* Task data
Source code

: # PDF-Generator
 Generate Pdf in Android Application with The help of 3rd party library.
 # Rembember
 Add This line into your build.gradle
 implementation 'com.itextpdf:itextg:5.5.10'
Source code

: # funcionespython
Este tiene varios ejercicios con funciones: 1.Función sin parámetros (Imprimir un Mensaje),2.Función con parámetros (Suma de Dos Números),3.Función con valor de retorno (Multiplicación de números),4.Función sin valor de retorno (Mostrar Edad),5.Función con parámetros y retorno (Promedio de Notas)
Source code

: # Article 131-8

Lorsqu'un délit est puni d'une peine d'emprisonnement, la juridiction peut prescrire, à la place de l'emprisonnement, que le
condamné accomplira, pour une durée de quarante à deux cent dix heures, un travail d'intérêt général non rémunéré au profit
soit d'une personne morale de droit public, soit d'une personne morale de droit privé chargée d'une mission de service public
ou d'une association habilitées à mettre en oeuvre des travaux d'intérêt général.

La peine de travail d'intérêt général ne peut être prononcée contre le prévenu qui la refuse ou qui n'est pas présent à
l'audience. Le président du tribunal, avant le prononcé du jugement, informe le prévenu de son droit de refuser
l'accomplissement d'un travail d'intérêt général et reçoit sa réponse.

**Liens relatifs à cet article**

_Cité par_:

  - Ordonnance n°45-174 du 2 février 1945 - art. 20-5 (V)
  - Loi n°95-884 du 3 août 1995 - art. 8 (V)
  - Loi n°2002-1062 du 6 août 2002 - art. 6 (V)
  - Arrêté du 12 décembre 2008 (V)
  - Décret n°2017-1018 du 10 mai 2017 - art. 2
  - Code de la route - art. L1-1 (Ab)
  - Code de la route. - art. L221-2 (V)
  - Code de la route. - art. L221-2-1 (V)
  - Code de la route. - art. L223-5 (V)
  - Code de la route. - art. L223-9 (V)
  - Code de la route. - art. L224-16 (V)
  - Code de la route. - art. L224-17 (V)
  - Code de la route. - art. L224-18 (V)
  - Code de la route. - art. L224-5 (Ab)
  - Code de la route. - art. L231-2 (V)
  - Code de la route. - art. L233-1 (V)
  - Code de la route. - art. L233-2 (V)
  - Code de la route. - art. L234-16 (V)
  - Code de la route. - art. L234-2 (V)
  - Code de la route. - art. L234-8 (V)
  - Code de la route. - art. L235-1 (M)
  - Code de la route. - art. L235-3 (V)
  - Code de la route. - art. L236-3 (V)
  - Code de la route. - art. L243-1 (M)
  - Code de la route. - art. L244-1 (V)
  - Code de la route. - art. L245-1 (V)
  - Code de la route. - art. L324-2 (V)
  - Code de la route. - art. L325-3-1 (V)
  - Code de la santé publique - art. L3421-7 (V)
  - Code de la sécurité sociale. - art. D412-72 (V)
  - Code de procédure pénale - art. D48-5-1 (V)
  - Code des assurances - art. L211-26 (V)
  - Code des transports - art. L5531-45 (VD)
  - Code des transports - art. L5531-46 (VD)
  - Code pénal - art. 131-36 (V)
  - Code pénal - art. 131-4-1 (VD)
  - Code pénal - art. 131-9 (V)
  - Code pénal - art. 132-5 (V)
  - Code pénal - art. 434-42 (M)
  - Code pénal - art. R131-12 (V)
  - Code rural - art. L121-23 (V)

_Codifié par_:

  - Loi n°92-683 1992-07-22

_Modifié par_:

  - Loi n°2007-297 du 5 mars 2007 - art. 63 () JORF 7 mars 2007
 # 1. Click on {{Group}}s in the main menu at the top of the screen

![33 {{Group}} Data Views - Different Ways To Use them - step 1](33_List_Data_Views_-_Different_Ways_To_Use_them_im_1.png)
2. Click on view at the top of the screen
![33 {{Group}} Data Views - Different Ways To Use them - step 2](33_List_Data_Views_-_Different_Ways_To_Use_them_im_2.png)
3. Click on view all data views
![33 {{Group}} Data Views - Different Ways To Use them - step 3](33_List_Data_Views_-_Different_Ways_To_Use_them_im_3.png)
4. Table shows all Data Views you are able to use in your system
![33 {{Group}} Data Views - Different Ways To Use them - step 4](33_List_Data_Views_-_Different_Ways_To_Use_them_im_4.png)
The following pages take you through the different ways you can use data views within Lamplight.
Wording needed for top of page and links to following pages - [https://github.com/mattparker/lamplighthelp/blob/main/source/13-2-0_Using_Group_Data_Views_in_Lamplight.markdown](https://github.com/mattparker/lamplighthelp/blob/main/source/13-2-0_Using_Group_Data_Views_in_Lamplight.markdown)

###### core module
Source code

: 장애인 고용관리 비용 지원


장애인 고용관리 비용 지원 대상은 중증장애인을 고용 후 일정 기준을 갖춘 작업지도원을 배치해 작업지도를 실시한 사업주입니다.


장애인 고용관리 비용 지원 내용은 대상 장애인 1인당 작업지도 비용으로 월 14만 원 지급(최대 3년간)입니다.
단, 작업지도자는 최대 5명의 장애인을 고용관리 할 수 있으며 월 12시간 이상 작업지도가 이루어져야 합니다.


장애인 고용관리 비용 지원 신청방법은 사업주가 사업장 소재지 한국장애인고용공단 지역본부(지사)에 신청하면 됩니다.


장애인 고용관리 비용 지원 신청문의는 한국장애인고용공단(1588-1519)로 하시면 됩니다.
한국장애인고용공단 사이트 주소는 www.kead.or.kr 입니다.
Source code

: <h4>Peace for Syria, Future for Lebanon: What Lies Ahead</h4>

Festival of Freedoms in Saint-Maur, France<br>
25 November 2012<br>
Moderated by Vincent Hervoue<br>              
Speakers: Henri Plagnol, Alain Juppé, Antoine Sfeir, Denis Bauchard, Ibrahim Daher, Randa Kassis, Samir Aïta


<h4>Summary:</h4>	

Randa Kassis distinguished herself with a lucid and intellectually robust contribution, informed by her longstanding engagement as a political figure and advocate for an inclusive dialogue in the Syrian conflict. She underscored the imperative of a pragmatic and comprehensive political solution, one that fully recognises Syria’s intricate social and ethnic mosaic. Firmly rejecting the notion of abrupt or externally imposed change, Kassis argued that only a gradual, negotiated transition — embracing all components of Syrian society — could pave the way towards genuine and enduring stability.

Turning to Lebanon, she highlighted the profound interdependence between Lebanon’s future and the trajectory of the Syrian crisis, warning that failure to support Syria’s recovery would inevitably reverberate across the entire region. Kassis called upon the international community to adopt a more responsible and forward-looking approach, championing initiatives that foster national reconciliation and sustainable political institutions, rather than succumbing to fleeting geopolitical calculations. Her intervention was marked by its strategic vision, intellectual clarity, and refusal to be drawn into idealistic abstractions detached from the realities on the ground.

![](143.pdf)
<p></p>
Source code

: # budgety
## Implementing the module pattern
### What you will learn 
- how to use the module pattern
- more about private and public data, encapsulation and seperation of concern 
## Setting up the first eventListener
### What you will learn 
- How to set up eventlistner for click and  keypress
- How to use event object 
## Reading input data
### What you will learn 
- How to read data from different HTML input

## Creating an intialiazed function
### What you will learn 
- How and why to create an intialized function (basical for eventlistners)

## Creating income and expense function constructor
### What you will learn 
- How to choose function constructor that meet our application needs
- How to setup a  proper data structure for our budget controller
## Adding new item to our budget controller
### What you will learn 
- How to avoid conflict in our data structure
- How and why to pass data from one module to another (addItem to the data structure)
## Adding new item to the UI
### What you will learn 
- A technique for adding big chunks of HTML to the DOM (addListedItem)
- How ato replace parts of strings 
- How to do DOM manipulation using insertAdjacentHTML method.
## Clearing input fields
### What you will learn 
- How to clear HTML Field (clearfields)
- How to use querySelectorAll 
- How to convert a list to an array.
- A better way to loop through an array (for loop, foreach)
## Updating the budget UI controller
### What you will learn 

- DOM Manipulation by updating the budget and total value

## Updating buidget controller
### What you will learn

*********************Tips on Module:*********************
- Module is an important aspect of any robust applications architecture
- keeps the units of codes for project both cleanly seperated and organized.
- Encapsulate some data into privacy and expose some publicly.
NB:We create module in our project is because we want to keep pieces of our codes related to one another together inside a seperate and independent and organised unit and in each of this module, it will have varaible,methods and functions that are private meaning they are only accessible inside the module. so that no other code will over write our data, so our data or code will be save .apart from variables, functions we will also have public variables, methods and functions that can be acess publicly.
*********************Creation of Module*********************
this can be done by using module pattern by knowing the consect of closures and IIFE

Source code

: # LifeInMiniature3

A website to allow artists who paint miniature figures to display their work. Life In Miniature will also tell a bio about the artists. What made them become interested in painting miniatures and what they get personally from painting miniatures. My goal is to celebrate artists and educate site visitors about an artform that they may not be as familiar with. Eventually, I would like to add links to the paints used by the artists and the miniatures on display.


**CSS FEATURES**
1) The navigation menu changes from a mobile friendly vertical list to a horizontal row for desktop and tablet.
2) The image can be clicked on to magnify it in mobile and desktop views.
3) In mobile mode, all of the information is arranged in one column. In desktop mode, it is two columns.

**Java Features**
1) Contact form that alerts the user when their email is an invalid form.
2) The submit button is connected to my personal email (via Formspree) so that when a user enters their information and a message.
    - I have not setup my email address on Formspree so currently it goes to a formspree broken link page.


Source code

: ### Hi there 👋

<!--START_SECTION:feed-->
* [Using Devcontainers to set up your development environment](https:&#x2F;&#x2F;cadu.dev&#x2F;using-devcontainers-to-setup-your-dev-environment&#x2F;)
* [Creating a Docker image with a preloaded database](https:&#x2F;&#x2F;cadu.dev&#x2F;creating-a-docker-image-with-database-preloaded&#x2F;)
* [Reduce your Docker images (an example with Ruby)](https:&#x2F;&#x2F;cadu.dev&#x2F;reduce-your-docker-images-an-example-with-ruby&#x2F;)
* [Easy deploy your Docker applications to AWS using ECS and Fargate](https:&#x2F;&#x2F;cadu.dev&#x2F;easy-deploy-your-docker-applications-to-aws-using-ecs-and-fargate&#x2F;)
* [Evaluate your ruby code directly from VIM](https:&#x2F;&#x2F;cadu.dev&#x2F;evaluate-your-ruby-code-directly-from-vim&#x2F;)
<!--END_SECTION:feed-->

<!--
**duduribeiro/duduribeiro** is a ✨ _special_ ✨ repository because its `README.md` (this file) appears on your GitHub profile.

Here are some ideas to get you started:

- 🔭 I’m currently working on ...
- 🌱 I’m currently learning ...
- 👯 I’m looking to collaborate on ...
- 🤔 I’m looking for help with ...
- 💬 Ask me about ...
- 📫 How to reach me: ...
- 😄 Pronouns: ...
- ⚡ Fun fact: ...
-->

* Aim of the exercise
Could you write out, exactly as they stand, only the lines above that begin at the line with "<h4>Summary:</h4>" and stop after the line with "- How to setup"?

* Response area
<h4>Summary:</h4>	

Randa Kassis distinguished herself with a lucid and intellectually robust contribution, informed by her longstanding engagement as a political figure and advocate for an inclusive dialogue in the Syrian conflict. She underscored the imperative of a pragmatic and comprehensive political solution, one that fully recognises Syria’s intricate social and ethnic mosaic. Firmly rejecting the notion of abrupt or externally imposed change, Kassis argued that only a gradual, negotiated transition — embracing all components of Syrian society — could pave the way towards genuine and enduring stability.

Turning to Lebanon, she highlighted the profound interdependence between Lebanon’s future and the trajectory of the Syrian crisis, warning that failure to support Syria’s recovery would inevitably reverberate across the entire region. Kassis called upon the international community to adopt a more responsible and forward-looking approach, championing initiatives that foster national reconciliation and sustainable political institutions, rather than succumbing to fleeting geopolitical calculations. Her intervention was marked by its strategic vision, intellectual clarity, and refusal to be drawn into idealistic abstractions detached from the realities on the ground.

![](143.pdf)
<p></p>
Source code

: # budgety
## Implementing the module pattern
### What you will learn 
- how to use the module pattern
- more about private and public data, encapsulation and seperation of concern 
## Setting up the first eventListener
### What you will learn 
- How to set up eventlistner for click and  keypress
- How to use event object 
## Reading input data
### What you will learn 
- How to read data from different HTML input

## Creating an intialiazed function
### What you will learn 
- How and why to create an intialized function (basical for eventlistners)

## Creating income and expense function constructor
### What you will learn 
- How to choose function constructor that meet our application needs
- How to setup a  proper data structure for our budget controller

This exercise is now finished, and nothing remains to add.